**Task brief:** The response should be the data again, identical in every line.

· · ·

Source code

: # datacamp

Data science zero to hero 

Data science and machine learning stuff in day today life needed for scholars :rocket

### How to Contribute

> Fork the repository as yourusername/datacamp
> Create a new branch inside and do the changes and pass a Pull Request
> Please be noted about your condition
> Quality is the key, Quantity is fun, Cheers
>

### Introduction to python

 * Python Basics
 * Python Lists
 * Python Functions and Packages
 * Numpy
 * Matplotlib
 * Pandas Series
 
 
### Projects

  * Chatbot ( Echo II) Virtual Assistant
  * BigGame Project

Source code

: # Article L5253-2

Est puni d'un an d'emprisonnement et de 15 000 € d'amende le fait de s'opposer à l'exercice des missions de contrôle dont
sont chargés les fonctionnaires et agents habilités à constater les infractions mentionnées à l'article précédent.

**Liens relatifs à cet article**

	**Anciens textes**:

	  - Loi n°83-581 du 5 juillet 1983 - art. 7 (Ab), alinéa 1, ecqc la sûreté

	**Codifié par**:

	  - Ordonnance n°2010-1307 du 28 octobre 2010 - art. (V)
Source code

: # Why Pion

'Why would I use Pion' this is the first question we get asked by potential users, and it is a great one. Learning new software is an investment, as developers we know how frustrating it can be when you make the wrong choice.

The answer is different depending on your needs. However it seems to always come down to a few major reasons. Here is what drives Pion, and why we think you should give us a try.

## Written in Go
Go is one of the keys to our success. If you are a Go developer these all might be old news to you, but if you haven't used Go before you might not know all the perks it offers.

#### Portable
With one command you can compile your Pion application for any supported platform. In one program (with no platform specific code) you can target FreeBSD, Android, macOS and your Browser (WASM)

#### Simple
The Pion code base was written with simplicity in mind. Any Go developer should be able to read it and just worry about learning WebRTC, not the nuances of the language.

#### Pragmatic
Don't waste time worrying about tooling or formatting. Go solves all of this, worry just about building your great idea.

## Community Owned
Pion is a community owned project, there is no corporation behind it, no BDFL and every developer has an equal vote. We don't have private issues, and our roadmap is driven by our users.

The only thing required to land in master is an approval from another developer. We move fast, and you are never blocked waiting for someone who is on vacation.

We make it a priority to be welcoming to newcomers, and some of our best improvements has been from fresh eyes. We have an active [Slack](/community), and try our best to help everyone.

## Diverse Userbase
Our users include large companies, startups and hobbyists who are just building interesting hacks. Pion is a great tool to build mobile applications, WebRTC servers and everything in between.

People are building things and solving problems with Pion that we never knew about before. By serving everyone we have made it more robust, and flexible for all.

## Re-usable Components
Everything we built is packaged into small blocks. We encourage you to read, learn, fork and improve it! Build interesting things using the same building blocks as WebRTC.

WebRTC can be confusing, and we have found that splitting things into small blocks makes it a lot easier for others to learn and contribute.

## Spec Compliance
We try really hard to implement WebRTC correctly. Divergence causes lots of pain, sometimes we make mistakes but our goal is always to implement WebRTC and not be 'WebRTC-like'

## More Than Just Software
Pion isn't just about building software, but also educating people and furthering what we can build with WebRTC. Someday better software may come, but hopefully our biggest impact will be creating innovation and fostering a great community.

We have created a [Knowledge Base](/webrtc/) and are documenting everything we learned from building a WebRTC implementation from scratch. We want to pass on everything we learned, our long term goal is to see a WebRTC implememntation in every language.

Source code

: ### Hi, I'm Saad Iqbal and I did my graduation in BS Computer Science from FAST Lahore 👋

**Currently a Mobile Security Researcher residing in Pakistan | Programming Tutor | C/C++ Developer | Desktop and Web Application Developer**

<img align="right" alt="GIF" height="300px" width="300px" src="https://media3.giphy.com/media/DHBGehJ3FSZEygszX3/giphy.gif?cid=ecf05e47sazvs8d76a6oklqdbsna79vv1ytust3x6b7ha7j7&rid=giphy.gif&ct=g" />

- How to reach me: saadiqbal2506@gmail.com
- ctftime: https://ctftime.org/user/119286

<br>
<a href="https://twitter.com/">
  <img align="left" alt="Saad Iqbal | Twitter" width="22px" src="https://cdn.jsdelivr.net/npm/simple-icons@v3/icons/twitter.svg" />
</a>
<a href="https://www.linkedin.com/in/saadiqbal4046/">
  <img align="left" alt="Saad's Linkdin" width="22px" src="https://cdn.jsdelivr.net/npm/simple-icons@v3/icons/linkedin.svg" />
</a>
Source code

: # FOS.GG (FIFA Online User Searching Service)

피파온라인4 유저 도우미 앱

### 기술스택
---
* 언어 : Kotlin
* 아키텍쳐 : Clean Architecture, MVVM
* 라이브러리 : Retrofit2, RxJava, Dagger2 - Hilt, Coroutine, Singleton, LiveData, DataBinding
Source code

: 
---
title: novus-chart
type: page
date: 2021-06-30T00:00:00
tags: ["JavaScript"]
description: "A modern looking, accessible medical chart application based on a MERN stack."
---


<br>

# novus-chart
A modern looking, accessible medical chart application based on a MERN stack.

· · ·

**Response area:**
Source code

: # datacamp

Data science zero to hero 

Data science and machine learning stuff in day today life needed for scholars :rocket

### How to Contribute

> Fork the repository as yourusername/datacamp
> Create a new branch inside and do the changes and pass a Pull Request
> Please be noted about your condition
> Quality is the key, Quantity is fun, Cheers
>

### Introduction to python

 * Python Basics
 * Python Lists
 * Python Functions and Packages
 * Numpy
 * Matplotlib
 * Pandas Series
 
 
### Projects

  * Chatbot ( Echo II) Virtual Assistant
  * BigGame Project

Source code

: # Article L5253-2

Est puni d'un an d'emprisonnement et de 15 000 € d'amende le fait de s'opposer à l'exercice des missions de contrôle dont
sont chargés les fonctionnaires et agents habilités à constater les infractions mentionnées à l'article précédent.

**Liens relatifs à cet article**

	**Anciens textes**:

	  - Loi n°83-581 du 5 juillet 1983 - art. 7 (Ab), alinéa 1, ecqc la sûreté

	**Codifié par**:

	  - Ordonnance n°2010-1307 du 28 octobre 2010 - art. (V)
Source code

: # Why Pion

'Why would I use Pion' this is the first question we get asked by potential users, and it is a great one. Learning new software is an investment, as developers we know how frustrating it can be when you make the wrong choice.

The answer is different depending on your needs. However it seems to always come down to a few major reasons. Here is what drives Pion, and why we think you should give us a try.

## Written in Go
Go is one of the keys to our success. If you are a Go developer these all might be old news to you, but if you haven't used Go before you might not know all the perks it offers.

#### Portable
With one command you can compile your Pion application for any supported platform. In one program (with no platform specific code) you can target FreeBSD, Android, macOS and your Browser (WASM)

#### Simple
The Pion code base was written with simplicity in mind. Any Go developer should be able to read it and just worry about learning WebRTC, not the nuances of the language.

#### Pragmatic
Don't waste time worrying about tooling or formatting. Go solves all of this, worry just about building your great idea.

## Community Owned
Pion is a community owned project, there is no corporation behind it, no BDFL and every developer has an equal vote. We don't have private issues, and our roadmap is driven by our users.

The only thing required to land in master is an approval from another developer. We move fast, and you are never blocked waiting for someone who is on vacation.

We make it a priority to be welcoming to newcomers, and some of our best improvements has been from fresh eyes. We have an active [Slack](/community), and try our best to help everyone.

## Diverse Userbase
Our users include large companies, startups and hobbyists who are just building interesting hacks. Pion is a great tool to build mobile applications, WebRTC servers and everything in between.

People are building things and solving problems with Pion that we never knew about before. By serving everyone we have made it more robust, and flexible for all.

## Re-usable Components
Everything we built is packaged into small blocks. We encourage you to read, learn, fork and improve it! Build interesting things using the same building blocks as WebRTC.

WebRTC can be confusing, and we have found that splitting things into small blocks makes it a lot easier for others to learn and contribute.

## Spec Compliance
We try really hard to implement WebRTC correctly. Divergence causes lots of pain, sometimes we make mistakes but our goal is always to implement WebRTC and not be 'WebRTC-like'

## More Than Just Software
Pion isn't just about building software, but also educating people and furthering what we can build with WebRTC. Someday better software may come, but hopefully our biggest impact will be creating innovation and fostering a great community.

We have created a [Knowledge Base](/webrtc/) and are documenting everything we learned from building a WebRTC implementation from scratch. We want to pass on everything we learned, our long term goal is to see a WebRTC implememntation in every language.

Source code

: ### Hi, I'm Saad Iqbal and I did my graduation in BS Computer Science from FAST Lahore 👋

**Currently a Mobile Security Researcher residing in Pakistan | Programming Tutor | C/C++ Developer | Desktop and Web Application Developer**

<img align="right" alt="GIF" height="300px" width="300px" src="https://media3.giphy.com/media/DHBGehJ3FSZEygszX3/giphy.gif?cid=ecf05e47sazvs8d76a6oklqdbsna79vv1ytust3x6b7ha7j7&rid=giphy.gif&ct=g" />

- How to reach me: saadiqbal2506@gmail.com
- ctftime: https://ctftime.org/user/119286

<br>
<a href="https://twitter.com/">
  <img align="left" alt="Saad Iqbal | Twitter" width="22px" src="https://cdn.jsdelivr.net/npm/simple-icons@v3/icons/twitter.svg" />
</a>
<a href="https://www.linkedin.com/in/saadiqbal4046/">
  <img align="left" alt="Saad's Linkdin" width="22px" src="https://cdn.jsdelivr.net/npm/simple-icons@v3/icons/linkedin.svg" />
</a>
Source code

: # FOS.GG (FIFA Online User Searching Service)

피파온라인4 유저 도우미 앱

### 기술스택
---
* 언어 : Kotlin
* 아키텍쳐 : Clean Architecture, MVVM
* 라이브러리 : Retrofit2, RxJava, Dagger2 - Hilt, Coroutine, Singleton, LiveData, DataBinding
Source code

: 
---
title: novus-chart
type: page
date: 2021-06-30T00:00:00
tags: ["JavaScript"]
description: "A modern looking, accessible medical chart application based on a MERN stack."
---


<br>

# novus-chart
A modern looking, accessible medical chart application based on a MERN stack.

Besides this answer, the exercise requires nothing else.